Pressure is growing on international enterprises to ensure safe conditions for the workers. The EU Commission wants to take up the issue of safety and generally better working conditions with European firms trading with the Bangladeshi textile industry and other not named countries. A few days ago Ashton and De Gucht demanded of Bangladeshi authorities to take action and threatened trade sanctions.
The Greens member of the European parliament, Barbara Lochbihler, has not only blamed the textile chains but also argued that consumers share responsibility for the bad state of affairs. She shared the view of Pope Francis, who condemned working conditions in Bangladesh as slave labour.
Lochbihler emphasised that as one of the biggest textile exporters Bangladesh passed a good law in 2006, which stipulates that factories have to allow independent labour inspectors to come in. But the law is widely ignored or subverted by corruption, she says.
Lochbihler demanded that the EU Commission increase pressure on Bangladesh and to restrict trade unless international safety and health standards are implemented. So far, Bangladesh has been able to export certain goods to the EU duty-free and in limitless quantities.

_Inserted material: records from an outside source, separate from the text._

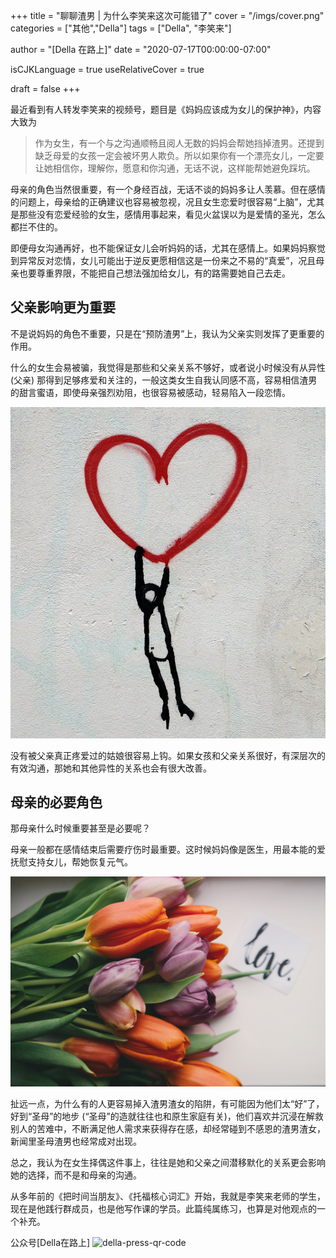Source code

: +++
title = "聊聊渣男 | 为什么李笑来这次可能错了"
cover = "/imgs/cover.png"
categories = ["其他","Della"]
tags = ["Della", "李笑来"]

author = "[Della 在路上]"
date = "2020-07-17T00:00:00-07:00"

isCJKLanguage =  true
useRelativeCover = true

draft = false
+++

最近看到有人转发李笑来的视频号，题目是《妈妈应该成为女儿的保护神》，内容大致为

> 作为女生，有一个与之沟通顺畅且阅人无数的妈妈会帮她挡掉渣男。还提到缺乏母爱的女孩一定会被坏男人欺负。所以如果你有一个漂亮女儿，一定要让她相信你，理解你，愿意和你沟通，无话不说，这样能帮她避免踩坑。  

母亲的角色当然很重要，有一个身经百战，无话不谈的妈妈多让人羡慕。但在感情的问题上，母亲给的正确建议也容易被忽视，况且女生恋爱时很容易“上脑”，尤其是那些没有恋爱经验的女生，感情用事起来，看见火盆误以为是爱情的圣光，怎么都拦不住的。

即便母女沟通再好，也不能保证女儿会听妈妈的话，尤其在感情上。如果妈妈察觉到异常反对恋情，女儿可能出于逆反更愿相信这是一份来之不易的“真爱”，况且母亲也要尊重界限，不能把自己想法强加给女儿，有的路需要她自己去走。

## 父亲影响更为重要
不是说妈妈的角色不重要，只是在“预防渣男”上，我认为父亲实则发挥了更重要的作用。

什么的女生会易被骗，我觉得是那些和父亲关系不够好，或者说小时候没有从异性 (父亲) 那得到足够疼爱和关注的，一般这类女生自我认同感不高，容易相信渣男的甜言蜜语，即使母亲强烈劝阻，也很容易被感动，轻易陷入一段恋情。

![unsplash-nick-fewings](imgs/unsplash-nick-fewings.jpeg)

没有被父亲真正疼爱过的姑娘很容易上钩。如果女孩和父亲关系很好，有深层次的有效沟通，那她和其他异性的关系也会有很大改善。

## 母亲的必要角色
那母亲什么时候重要甚至是必要呢？

母亲一般都在感情结束后需要疗伤时最重要。这时候妈妈像是医生，用最本能的爱抚慰支持女儿，帮她恢复元气。

![unsplash-brigitte-tohm](imgs/unsplash-brigitte-tohm.jpeg)

扯远一点，为什么有的人更容易掉入渣男渣女的陷阱，有可能因为他们太“好”了，好到“圣母”的地步 (“圣母”的造就往往也和原生家庭有关)，他们喜欢并沉浸在解救别人的苦难中，不断满足他人需求来获得存在感，却经常碰到不感恩的渣男渣女，新闻里圣母渣男也经常成对出现。


总之，我认为在女生择偶这件事上，往往是她和父亲之间潜移默化的关系更会影响她的选择，而不是和母亲的沟通。

从多年前的《把时间当朋友》、《托福核心词汇》开始，我就是李笑来老师的学生，现在是他践行群成员，也是他写作课的学员。此篇纯属练习，也算是对他观点的一个补充。

公众号[Della在路上]
![della-press-qr-code](/imgs/della-press-qr-code-140x140.jpg)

"That can be limited,” Lochbihler said, adding that the EU is Bangladesh’s biggest trading partners and one of the most important donors.

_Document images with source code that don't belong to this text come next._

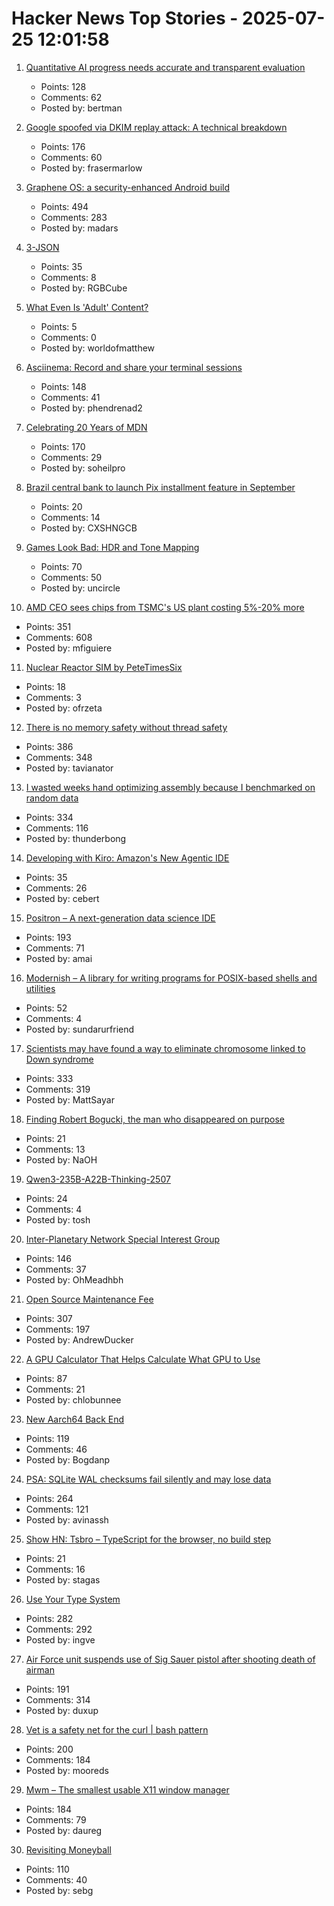 # Hacker News Top Stories - 2025-07-25 12:01:58

1. [Quantitative AI progress needs accurate and transparent evaluation](https://mathstodon.xyz/@tao/114910028356641733)
   - Points: 128
   - Comments: 62
   - Posted by: bertman

2. [Google spoofed via DKIM replay attack: A technical breakdown](https://easydmarc.com/blog/google-spoofed-via-dkim-replay-attack-a-technical-breakdown/)
   - Points: 176
   - Comments: 60
   - Posted by: frasermarlow

3. [Graphene OS: a security-enhanced Android build](https://lwn.net/SubscriberLink/1030004/898017c7953c0946/)
   - Points: 494
   - Comments: 283
   - Posted by: madars

4. [3-JSON](https://rgbcu.be/blog/3-json/)
   - Points: 35
   - Comments: 8
   - Posted by: RGBCube

5. [What Even Is 'Adult' Content?](https://worldofmatthew.com/blog/notporn/)
   - Points: 5
   - Comments: 0
   - Posted by: worldofmatthew

6. [Asciinema: Record and share your terminal sessions](https://asciinema.org)
   - Points: 148
   - Comments: 41
   - Posted by: phendrenad2

7. [Celebrating 20 Years of MDN](https://developer.mozilla.org/en-US/blog/mdn-turns-20/)
   - Points: 170
   - Comments: 29
   - Posted by: soheilpro

8. [Brazil central bank to launch Pix installment feature in September](https://www.reuters.com/technology/brazil-central-bank-launch-pix-installment-feature-september-2025-04-03/)
   - Points: 20
   - Comments: 14
   - Posted by: CXSHNGCB

9. [Games Look Bad: HDR and Tone Mapping](https://ventspace.wordpress.com/2017/10/20/games-look-bad-part-1-hdr-and-tone-mapping/)
   - Points: 70
   - Comments: 50
   - Posted by: uncircle

10. [AMD CEO sees chips from TSMC's US plant costing 5%-20% more](https://www.bloomberg.com/news/articles/2025-07-23/amd-ceo-su-sees-chips-from-us-tsmc-plant-costing-5-to-20-more)
   - Points: 351
   - Comments: 608
   - Posted by: mfiguiere

11. [Nuclear Reactor SIM by PeteTimesSix](https://petetimessix.itch.io/nuclear-reactors)
   - Points: 18
   - Comments: 3
   - Posted by: ofrzeta

12. [There is no memory safety without thread safety](https://www.ralfj.de/blog/2025/07/24/memory-safety.html)
   - Points: 386
   - Comments: 348
   - Posted by: tavianator

13. [I wasted weeks hand optimizing assembly because I benchmarked on random data](https://www.vidarholen.net/contents/blog/?p=1160)
   - Points: 334
   - Comments: 116
   - Posted by: thunderbong

14. [Developing with Kiro: Amazon's New Agentic IDE](https://yehudacohen.substack.com/p/developing-with-kiro-amazons-new)
   - Points: 35
   - Comments: 26
   - Posted by: cebert

15. [Positron – A next-generation data science IDE](https://positron.posit.co/)
   - Points: 193
   - Comments: 71
   - Posted by: amai

16. [Modernish – A library for writing programs for POSIX-based shells and utilities](https://github.com/modernish/modernish)
   - Points: 52
   - Comments: 4
   - Posted by: sundarurfriend

17. [Scientists may have found a way to eliminate chromosome linked to Down syndrome](https://academic.oup.com/pnasnexus/article/4/2/pgaf022/8016019)
   - Points: 333
   - Comments: 319
   - Posted by: MattSayar

18. [Finding Robert Bogucki, the man who disappeared on purpose](https://www.abc.net.au/news/2025-07-06/robert-bogucki-nowhere-man-on-his-43-days-in-the-desert/105234668)
   - Points: 21
   - Comments: 13
   - Posted by: NaOH

19. [Qwen3-235B-A22B-Thinking-2507](https://huggingface.co/Qwen/Qwen3-235B-A22B-Thinking-2507)
   - Points: 24
   - Comments: 4
   - Posted by: tosh

20. [Inter-Planetary Network Special Interest Group](https://www.ipnsig.org)
   - Points: 146
   - Comments: 37
   - Posted by: OhMeadhbh

21. [Open Source Maintenance Fee](https://github.com/wixtoolset/issues/issues/8974)
   - Points: 307
   - Comments: 197
   - Posted by: AndrewDucker

22. [A GPU Calculator That Helps Calculate What GPU to Use](https://calculator.inference.ai/)
   - Points: 87
   - Comments: 21
   - Posted by: chlobunnee

23. [New Aarch64 Back End](https://ziglang.org/devlog/2025/#2025-07-23)
   - Points: 119
   - Comments: 46
   - Posted by: Bogdanp

24. [PSA: SQLite WAL checksums fail silently and may lose data](https://avi.im/blag/2025/sqlite-wal-checksum/)
   - Points: 264
   - Comments: 121
   - Posted by: avinassh

25. [Show HN: Tsbro – TypeScript for the browser, no build step](https://github.com/stagas/tsbro)
   - Points: 21
   - Comments: 16
   - Posted by: stagas

26. [Use Your Type System](https://www.dzombak.com/blog/2025/07/use-your-type-system/)
   - Points: 282
   - Comments: 292
   - Posted by: ingve

27. [Air Force unit suspends use of Sig Sauer pistol after shooting death of airman](https://www.nhpr.org/nh-news/2025-07-23/sig-sauer-pistol-air-force-shooting-death)
   - Points: 191
   - Comments: 314
   - Posted by: duxup

28. [Vet is a safety net for the curl | bash pattern](https://github.com/vet-run/vet)
   - Points: 200
   - Comments: 184
   - Posted by: mooreds

29. [Mwm – The smallest usable X11 window manager](https://github.com/lslvr/mwm)
   - Points: 184
   - Comments: 79
   - Posted by: daureg

30. [Revisiting Moneyball](https://djpardis.medium.com/revisiting-moneyball-074fc2435b07)
   - Points: 110
   - Comments: 40
   - Posted by: sebg

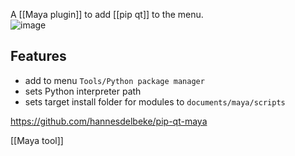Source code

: A [[Maya plugin]] to add [[pip qt]] to the menu.  
![image](https://github.com/hannesdelbeke/maya-pip-qt/assets/3758308/26dd3524-9589-4cab-9ff6-3745577ea262)
## Features
- add to menu `Tools/Python package manager`
- sets Python interpreter path
- sets target install folder for modules to `documents/maya/scripts`

https://github.com/hannesdelbeke/pip-qt-maya

[[Maya tool]]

Lochbihler appealed to European textile companies to buy only from suppliers who abide by safety standards. She urged certification of textile manufacturers. Consumers should choose fairly traded textile products.
The Campaign for Clean Clothes demanded compensation and binding fire and building protection. It wants all textile firms to immediately contact Bangladeshi trade unions to discuss the next moves and to support emergency relief.
"The enterprises must finally sign the binding building and fire protection agreement worked out two years ago by local and international trade unions and labour law organisations.” Among other things, the agreement provides for independent building inspections, training in worker rights, obligation for public transparency and revision of safety standards.